**Exercise inputs**.
□ □ □ □ □
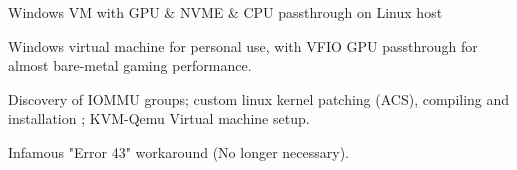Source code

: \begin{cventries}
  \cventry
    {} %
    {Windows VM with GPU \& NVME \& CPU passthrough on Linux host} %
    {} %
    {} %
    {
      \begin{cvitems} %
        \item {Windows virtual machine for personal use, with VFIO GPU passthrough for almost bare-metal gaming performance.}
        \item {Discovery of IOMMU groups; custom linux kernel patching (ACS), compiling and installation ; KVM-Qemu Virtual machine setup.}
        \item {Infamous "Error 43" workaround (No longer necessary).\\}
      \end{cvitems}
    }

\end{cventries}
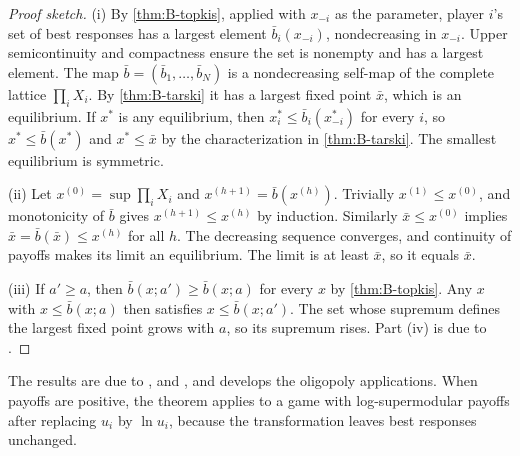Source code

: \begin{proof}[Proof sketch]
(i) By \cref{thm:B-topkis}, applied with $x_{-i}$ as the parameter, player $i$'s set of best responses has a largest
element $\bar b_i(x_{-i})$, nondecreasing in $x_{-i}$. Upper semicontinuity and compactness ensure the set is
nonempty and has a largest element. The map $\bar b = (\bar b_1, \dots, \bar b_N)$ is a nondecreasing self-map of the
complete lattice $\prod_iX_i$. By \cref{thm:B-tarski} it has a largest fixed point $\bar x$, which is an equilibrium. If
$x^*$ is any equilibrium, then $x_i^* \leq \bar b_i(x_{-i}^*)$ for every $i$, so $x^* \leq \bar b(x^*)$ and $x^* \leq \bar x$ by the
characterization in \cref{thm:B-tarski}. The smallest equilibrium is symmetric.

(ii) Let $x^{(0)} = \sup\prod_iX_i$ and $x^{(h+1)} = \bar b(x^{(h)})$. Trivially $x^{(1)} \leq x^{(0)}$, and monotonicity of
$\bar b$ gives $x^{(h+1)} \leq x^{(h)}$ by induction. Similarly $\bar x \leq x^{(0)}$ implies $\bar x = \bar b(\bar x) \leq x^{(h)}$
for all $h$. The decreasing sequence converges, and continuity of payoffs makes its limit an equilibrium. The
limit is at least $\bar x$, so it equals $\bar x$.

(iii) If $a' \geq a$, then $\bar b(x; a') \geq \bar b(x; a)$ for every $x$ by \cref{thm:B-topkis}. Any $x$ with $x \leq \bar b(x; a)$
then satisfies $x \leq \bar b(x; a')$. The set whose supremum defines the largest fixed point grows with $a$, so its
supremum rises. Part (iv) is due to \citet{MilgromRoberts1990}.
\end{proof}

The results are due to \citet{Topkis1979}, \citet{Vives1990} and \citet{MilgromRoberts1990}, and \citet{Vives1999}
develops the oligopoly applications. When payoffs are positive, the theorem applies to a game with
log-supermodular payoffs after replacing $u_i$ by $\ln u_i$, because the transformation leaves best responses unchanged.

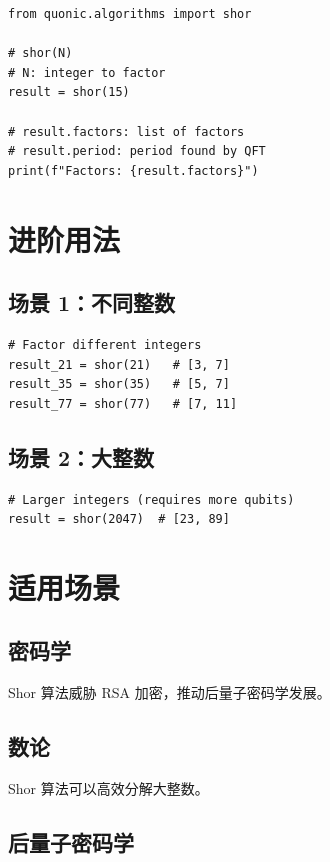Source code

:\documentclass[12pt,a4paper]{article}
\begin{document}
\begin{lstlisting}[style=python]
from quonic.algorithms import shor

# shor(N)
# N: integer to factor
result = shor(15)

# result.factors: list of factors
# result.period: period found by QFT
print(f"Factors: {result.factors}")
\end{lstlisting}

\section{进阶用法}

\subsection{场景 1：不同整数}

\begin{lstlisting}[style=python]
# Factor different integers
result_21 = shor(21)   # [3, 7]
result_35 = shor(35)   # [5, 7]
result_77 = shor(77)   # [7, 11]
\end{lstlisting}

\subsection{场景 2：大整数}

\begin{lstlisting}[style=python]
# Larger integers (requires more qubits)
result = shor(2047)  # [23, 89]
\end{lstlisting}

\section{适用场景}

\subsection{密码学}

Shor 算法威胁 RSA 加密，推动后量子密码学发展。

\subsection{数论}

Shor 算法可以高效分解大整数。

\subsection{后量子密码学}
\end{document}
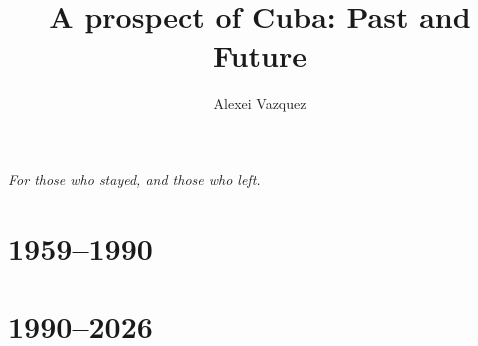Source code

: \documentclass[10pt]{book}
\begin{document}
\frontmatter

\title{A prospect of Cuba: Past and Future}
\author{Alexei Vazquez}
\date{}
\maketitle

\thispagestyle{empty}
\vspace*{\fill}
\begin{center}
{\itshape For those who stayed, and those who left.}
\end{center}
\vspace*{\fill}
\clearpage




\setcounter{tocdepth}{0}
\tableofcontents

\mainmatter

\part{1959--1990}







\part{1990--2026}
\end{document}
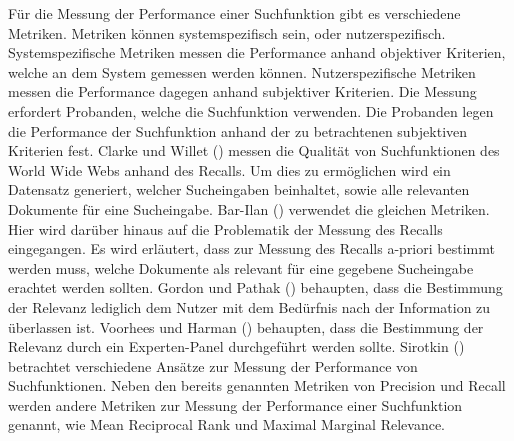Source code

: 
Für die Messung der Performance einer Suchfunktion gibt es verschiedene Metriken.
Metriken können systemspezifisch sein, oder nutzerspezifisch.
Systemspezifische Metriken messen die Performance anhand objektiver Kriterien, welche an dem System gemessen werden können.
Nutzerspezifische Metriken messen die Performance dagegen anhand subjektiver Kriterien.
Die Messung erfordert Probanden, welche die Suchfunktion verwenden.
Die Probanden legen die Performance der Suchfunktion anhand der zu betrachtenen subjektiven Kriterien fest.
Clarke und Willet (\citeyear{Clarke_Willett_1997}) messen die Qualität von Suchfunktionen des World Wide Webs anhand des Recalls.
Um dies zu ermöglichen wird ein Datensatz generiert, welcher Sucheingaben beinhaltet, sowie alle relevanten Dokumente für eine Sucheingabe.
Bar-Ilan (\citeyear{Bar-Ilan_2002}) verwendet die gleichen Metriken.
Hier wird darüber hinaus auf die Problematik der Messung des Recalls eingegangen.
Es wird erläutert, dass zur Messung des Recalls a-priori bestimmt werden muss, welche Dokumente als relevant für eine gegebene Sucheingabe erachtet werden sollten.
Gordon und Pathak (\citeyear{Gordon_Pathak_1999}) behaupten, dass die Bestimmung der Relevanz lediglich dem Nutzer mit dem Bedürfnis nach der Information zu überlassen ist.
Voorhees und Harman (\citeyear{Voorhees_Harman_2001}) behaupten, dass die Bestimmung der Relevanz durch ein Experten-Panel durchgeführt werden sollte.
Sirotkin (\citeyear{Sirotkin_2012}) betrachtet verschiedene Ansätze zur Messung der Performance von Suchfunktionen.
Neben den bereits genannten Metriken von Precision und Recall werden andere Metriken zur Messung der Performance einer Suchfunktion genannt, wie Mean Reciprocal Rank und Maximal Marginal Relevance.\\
□ □ □ □ □
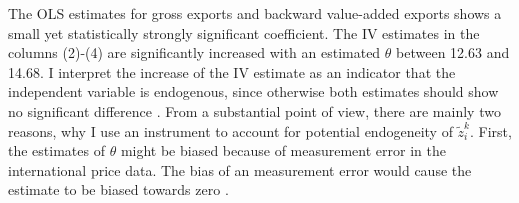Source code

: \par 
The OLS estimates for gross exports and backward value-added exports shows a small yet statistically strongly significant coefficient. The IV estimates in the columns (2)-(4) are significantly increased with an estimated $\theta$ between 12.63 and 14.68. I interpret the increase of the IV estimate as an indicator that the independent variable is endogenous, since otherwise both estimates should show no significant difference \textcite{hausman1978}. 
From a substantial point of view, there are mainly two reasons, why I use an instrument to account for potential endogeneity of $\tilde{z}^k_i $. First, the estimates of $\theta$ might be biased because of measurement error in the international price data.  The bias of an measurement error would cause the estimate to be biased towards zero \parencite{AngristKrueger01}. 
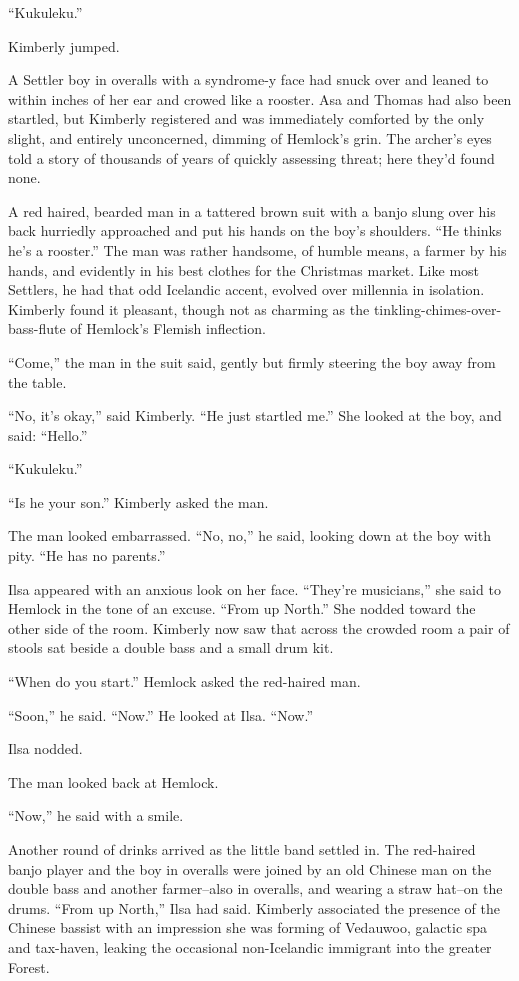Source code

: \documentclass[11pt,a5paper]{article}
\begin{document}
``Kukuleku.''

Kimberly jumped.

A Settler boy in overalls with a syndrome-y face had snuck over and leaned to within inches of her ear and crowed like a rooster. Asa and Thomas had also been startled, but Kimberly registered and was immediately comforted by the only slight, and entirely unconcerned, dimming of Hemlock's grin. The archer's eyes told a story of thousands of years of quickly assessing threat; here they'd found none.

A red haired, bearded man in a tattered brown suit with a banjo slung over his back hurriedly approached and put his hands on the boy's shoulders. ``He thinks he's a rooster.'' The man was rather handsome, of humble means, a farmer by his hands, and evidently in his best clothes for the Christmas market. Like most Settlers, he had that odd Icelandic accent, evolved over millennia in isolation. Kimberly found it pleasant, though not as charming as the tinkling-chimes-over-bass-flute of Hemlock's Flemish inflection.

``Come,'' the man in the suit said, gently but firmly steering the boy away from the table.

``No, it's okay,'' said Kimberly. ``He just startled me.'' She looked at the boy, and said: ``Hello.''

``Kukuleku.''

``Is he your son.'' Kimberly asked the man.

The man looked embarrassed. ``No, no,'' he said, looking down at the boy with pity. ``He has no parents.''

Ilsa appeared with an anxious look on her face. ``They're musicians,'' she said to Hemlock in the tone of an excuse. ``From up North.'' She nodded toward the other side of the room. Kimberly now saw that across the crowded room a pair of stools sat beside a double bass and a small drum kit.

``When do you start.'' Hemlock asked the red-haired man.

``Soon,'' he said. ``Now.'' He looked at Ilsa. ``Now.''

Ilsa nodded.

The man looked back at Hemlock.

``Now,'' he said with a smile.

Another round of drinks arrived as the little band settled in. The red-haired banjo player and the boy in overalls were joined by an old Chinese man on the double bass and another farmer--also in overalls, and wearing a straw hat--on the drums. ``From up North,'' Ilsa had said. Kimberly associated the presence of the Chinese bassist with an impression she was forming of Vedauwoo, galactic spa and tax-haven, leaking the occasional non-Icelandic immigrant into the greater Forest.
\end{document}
□ □ □ □ □
**Your goal**. Above are records; write out the lines from the one with "The results are" down to the one with "Die Probanden legen", exactly, leaving the pictures out.

**Task result**.
The results are due to \citet{Topkis1979}, \citet{Vives1990} and \citet{MilgromRoberts1990}, and \citet{Vives1999}
develops the oligopoly applications. When payoffs are positive, the theorem applies to a game with
log-supermodular payoffs after replacing $u_i$ by $\ln u_i$, because the transformation leaves best responses unchanged.

Source code

:\documentclass[12pt,a4paper]{article}
\begin{document}
\begin{lstlisting}[style=python]
from quonic.algorithms import shor

# shor(N)
# N: integer to factor
result = shor(15)

# result.factors: list of factors
# result.period: period found by QFT
print(f"Factors: {result.factors}")
\end{lstlisting}

\section{进阶用法}

\subsection{场景 1：不同整数}

\begin{lstlisting}[style=python]
# Factor different integers
result_21 = shor(21)   # [3, 7]
result_35 = shor(35)   # [5, 7]
result_77 = shor(77)   # [7, 11]
\end{lstlisting}

\subsection{场景 2：大整数}

\begin{lstlisting}[style=python]
# Larger integers (requires more qubits)
result = shor(2047)  # [23, 89]
\end{lstlisting}

\section{适用场景}

\subsection{密码学}

Shor 算法威胁 RSA 加密，推动后量子密码学发展。

\subsection{数论}

Shor 算法可以高效分解大整数。

\subsection{后量子密码学}
\end{document}
Source code

: \documentclass[10pt]{book}
\begin{document}
\frontmatter

\title{A prospect of Cuba: Past and Future}
\author{Alexei Vazquez}
\date{}
\maketitle

\thispagestyle{empty}
\vspace*{\fill}
\begin{center}
{\itshape For those who stayed, and those who left.}
\end{center}
\vspace*{\fill}
\clearpage




\setcounter{tocdepth}{0}
\tableofcontents

\mainmatter

\part{1959--1990}







\part{1990--2026}
\end{document}
Source code

: 
Für die Messung der Performance einer Suchfunktion gibt es verschiedene Metriken.
Metriken können systemspezifisch sein, oder nutzerspezifisch.
Systemspezifische Metriken messen die Performance anhand objektiver Kriterien, welche an dem System gemessen werden können.
Nutzerspezifische Metriken messen die Performance dagegen anhand subjektiver Kriterien.
Die Messung erfordert Probanden, welche die Suchfunktion verwenden.
Die Probanden legen die Performance der Suchfunktion anhand der zu betrachtenen subjektiven Kriterien fest.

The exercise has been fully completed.